Hello, hello, my love. I hope this finds you doing so well. Welcome back to Feminist Wellness, and welcome to all of our new listeners. I am so glad that you are here today. 

We're going to shake things up, because it's that time of year again when we get absolutely bombarded with messages about New Year's resolution, self-improvement, and goal setting. As though the world was moving towards goals versus moving towards rest right now.

But anyway, this is the time when the world out there tells you to fix yourself, to shed the weight, emotional, metaphorical and definitely physical. To hustle your way into some shiny ideal of who you are supposed to be. But let's get real, my darlings. I'm not here for that.

I'm not here to hand you another to-do list disguised as self-improvement. I'm not here to cheer lead you into over-functioning your way to worthiness. I'm certainly not here to give you a set of rules about how to finally be good enough to be lovable. Oh no, no, no, no, no. 

Instead, I'm inviting you into a different kind of conversation for the new year. One that's about reclaiming the parts of you that have been quietly set aside. The parts of you that got buried under layers of self-doubt, fear, and the relentless pressure to be what others needed you to be. 

I'm talking here about your values, the core grounding principles that make you, you. The values that got buried when you were taught explicitly or implicitly that your safety, belonging, and love and lovability were conditional. That they could only be earned by contorting yourself into someone else's idea of “enough”. 

This year, I'm inviting you not to change who you are. Instead, I'm inviting you to come home to yourself. To stand firm in the truth of what matters to you. To reclaim values like honesty, trust, compassion, integrity. Those values that feel like a deep exhale. Like settling into your favorite chair after a long day. Like a nice hot cup of cocoa after being out in the snow. Those values that feel like being seen.

Because here's the thing about resolutions, my love, they're often just another set of icky, exhausting expectations. Another chance to prove yourself. Another whisper from that old, tired story that says, “If I just fix this one thing, then I'll be happy. I'll belong. I'll feel worthy.” But all of that is predicated in this story that there's something wrong with you. 

But the truth, the only truth you're going to hear from me is this, you don't need fixing. Because you were never broken. And your worth isn't something you earn by hustling harder, doing more, being better. Your worth is full stop.

So as we stand together at the threshold of another calendar year, let's leave behind the noise that tells us to chase perfection. Let's reject together the idea that your enoughness or mine is somewhere out there waiting to be earned. Instead, let's step into something far more meaningful, far more lasting. Let's step into reclamation. Reclaiming what you value. Reclaiming who you are.

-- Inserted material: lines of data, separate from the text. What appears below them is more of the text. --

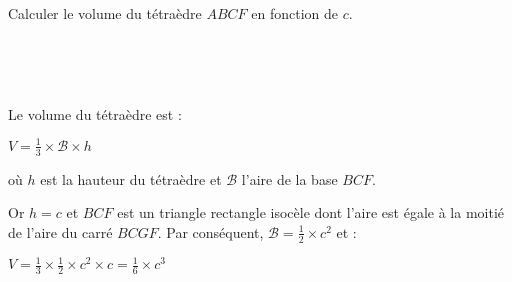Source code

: 
%

\begin{center}
\end{center}
Calculer le volume du tétraèdre $ABCF$ en fonction de $c$.
\par
~
\begin{corrige}
     ~
     \par
     Le volume du tétraèdre est :
     \par
     $V=\frac{1}{3}\times \mathscr B\times h$
     \par
     où $h$ est la hauteur du tétraèdre et $\mathscr B$ l'aire de la base $BCF$.
     \par
     Or $h=c$ et $BCF$ est un triangle rectangle isocèle dont l'aire est égale à la moitié de l'aire du carré $BCGF$. Par conséquent, $\mathscr B=\frac{1}{2}\times c^{2}$ et :
     \par
     $V=\frac{1}{3}\times \frac{1}{2}\times c^{2}\times c=\frac{1}{6}\times c^{3}$
\end{corrige}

And I want to invite you to take a moment to breathe into what that might mean for you. What values have you set aside? Maybe they were traded for approval. For a sense of safety. For temporary belonging. Maybe you didn't even realize they'd slipped away. I hadn't. And what matters now is that you can choose to center your life on what truly matters and to reclaim those values for your everyday life. 

Because when you live in alignment with your values, something incredible happens. You don't just feel better, you reconnect with the you who you've always been. You come home to yourself. You step into an ever more powerful, more embodied belief in your inherent goodness.

So this year, instead of resolving to be better or different, I invite you to reclaim. To reclaim your honesty, trust, compassion, integrity, truth. Reclaim the deep, unshakable knowledge that you are already enough, just as you are. This isn't about self-improvement my loves. This is about self-remembrance. And that is the shift that we all need this year.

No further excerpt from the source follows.